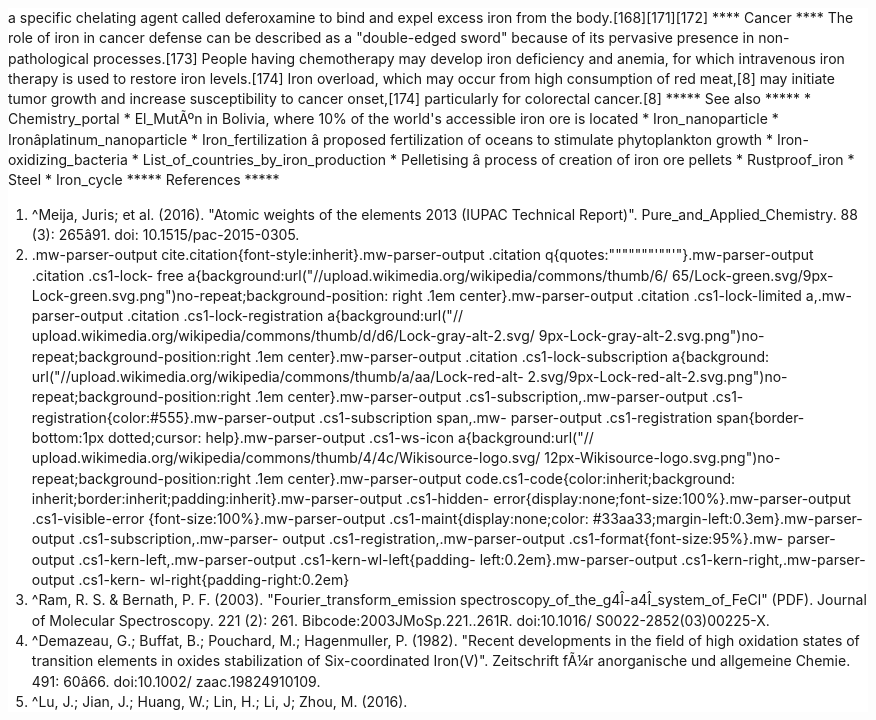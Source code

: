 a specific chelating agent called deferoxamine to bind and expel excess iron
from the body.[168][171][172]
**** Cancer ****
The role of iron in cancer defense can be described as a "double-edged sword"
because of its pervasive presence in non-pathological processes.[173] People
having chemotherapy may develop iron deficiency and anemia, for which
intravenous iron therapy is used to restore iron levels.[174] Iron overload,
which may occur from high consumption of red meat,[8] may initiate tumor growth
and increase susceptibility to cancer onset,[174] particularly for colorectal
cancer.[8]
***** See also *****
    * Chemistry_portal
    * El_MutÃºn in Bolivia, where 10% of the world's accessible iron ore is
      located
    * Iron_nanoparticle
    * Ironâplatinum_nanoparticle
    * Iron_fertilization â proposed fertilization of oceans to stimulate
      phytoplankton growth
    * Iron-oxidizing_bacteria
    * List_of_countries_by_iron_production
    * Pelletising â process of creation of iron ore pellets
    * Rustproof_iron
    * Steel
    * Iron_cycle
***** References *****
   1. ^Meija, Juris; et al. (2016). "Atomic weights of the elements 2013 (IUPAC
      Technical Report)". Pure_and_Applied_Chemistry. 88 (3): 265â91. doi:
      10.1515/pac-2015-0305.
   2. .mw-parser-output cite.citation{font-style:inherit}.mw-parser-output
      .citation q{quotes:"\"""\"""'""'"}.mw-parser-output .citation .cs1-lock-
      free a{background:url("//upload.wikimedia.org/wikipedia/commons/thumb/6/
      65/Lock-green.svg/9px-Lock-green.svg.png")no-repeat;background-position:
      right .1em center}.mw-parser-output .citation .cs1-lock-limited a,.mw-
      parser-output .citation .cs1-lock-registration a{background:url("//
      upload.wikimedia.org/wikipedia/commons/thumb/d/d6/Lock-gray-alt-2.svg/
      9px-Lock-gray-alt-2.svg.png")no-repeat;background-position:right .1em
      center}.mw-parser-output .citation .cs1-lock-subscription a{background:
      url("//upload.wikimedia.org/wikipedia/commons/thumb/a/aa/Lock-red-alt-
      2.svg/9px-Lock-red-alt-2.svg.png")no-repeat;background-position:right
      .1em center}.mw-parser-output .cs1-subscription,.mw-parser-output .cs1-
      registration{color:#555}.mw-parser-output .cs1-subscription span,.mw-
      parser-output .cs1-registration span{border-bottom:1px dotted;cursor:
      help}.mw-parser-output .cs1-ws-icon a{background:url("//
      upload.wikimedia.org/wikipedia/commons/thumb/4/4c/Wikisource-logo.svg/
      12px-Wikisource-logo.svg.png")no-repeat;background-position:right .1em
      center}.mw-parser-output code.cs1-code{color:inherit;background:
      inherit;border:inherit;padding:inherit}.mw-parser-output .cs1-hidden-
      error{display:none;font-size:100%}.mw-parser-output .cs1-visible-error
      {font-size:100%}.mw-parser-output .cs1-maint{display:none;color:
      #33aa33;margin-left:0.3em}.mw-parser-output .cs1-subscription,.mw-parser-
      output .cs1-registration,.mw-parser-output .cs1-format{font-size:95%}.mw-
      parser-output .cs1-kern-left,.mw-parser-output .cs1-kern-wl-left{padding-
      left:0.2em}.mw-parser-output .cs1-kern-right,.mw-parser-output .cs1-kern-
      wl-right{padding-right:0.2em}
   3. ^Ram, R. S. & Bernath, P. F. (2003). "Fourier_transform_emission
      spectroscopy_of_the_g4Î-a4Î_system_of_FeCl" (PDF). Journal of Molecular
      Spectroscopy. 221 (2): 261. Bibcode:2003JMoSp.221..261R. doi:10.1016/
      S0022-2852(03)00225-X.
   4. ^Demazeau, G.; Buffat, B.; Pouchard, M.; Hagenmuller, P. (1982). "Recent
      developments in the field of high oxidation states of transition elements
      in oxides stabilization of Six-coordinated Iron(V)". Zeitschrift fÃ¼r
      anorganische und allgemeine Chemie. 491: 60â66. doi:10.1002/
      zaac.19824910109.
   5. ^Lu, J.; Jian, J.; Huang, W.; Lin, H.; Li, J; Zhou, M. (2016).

■ ■ ■ ■ ■ ■ ■

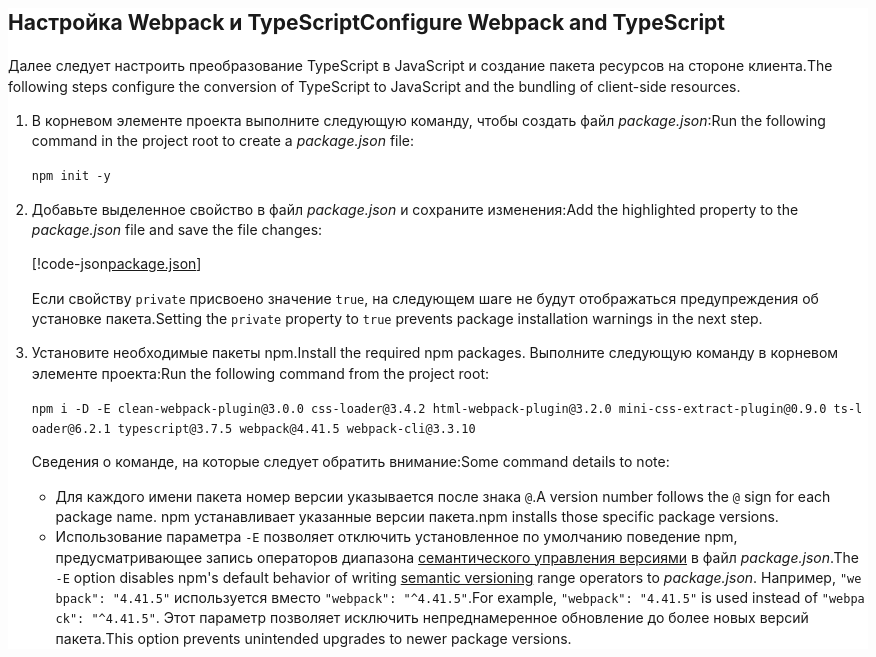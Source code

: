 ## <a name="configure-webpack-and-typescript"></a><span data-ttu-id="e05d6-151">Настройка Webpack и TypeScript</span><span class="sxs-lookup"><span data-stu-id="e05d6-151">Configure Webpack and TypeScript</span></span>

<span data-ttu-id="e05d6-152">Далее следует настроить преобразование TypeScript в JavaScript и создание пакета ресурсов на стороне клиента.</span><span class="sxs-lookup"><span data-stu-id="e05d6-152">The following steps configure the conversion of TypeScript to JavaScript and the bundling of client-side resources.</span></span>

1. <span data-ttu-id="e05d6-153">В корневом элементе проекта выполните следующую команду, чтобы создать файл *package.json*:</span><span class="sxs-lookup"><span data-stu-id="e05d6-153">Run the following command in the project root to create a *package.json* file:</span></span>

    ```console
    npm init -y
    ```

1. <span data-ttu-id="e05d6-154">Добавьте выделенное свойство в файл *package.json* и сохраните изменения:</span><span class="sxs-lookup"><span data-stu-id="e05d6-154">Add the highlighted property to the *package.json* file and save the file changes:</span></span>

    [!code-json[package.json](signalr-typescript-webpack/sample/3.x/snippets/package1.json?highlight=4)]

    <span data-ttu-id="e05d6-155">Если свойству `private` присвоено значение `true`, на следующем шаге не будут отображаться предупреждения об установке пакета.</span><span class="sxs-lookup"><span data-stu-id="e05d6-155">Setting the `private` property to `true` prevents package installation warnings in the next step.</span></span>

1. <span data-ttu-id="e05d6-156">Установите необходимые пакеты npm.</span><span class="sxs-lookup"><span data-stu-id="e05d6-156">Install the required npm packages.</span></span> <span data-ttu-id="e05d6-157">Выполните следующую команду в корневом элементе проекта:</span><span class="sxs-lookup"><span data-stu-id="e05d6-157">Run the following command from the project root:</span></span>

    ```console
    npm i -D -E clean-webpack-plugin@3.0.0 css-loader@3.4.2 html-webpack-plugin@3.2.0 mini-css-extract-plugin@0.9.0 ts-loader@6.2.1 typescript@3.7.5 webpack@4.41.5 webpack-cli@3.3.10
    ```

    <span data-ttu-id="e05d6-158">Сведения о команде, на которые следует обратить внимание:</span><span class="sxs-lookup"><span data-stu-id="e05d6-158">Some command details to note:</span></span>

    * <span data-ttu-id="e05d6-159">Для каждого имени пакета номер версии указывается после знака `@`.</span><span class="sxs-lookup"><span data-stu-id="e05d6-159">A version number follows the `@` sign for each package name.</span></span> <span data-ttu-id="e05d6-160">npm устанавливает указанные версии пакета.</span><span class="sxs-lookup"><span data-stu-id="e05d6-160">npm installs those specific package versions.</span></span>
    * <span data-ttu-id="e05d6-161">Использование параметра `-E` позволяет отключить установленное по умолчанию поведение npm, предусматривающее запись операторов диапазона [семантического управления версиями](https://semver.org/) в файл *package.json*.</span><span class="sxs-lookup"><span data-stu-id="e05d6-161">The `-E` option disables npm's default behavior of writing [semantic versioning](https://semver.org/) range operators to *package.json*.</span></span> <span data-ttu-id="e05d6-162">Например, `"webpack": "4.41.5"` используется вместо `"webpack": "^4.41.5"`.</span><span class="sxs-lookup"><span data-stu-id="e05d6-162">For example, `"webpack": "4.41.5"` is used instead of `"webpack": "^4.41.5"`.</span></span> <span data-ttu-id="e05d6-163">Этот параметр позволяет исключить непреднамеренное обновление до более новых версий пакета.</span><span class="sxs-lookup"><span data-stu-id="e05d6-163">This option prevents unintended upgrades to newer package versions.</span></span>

■ ■ ■ ■ ■ ■ ■

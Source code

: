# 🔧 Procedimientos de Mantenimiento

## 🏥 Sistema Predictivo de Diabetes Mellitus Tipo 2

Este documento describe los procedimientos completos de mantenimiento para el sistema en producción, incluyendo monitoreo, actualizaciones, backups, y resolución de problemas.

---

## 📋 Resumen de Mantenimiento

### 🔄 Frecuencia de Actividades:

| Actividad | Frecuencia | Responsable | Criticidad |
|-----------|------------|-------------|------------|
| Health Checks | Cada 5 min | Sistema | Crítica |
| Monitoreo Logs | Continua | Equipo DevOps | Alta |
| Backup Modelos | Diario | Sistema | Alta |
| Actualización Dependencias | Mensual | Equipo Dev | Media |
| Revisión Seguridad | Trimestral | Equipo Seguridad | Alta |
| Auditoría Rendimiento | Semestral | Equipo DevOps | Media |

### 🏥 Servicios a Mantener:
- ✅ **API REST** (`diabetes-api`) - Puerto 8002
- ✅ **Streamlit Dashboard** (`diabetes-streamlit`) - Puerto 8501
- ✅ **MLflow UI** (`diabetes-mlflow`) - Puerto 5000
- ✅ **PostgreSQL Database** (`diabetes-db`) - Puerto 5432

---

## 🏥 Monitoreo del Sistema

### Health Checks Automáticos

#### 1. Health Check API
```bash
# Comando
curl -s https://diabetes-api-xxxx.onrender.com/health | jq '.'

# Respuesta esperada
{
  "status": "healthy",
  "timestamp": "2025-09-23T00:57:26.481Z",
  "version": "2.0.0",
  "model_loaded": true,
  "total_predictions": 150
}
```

■ ■ ■ ■ ■ ■ ■

Counting every line that holds the string "Alta", give the total for the data above and nothing else.

3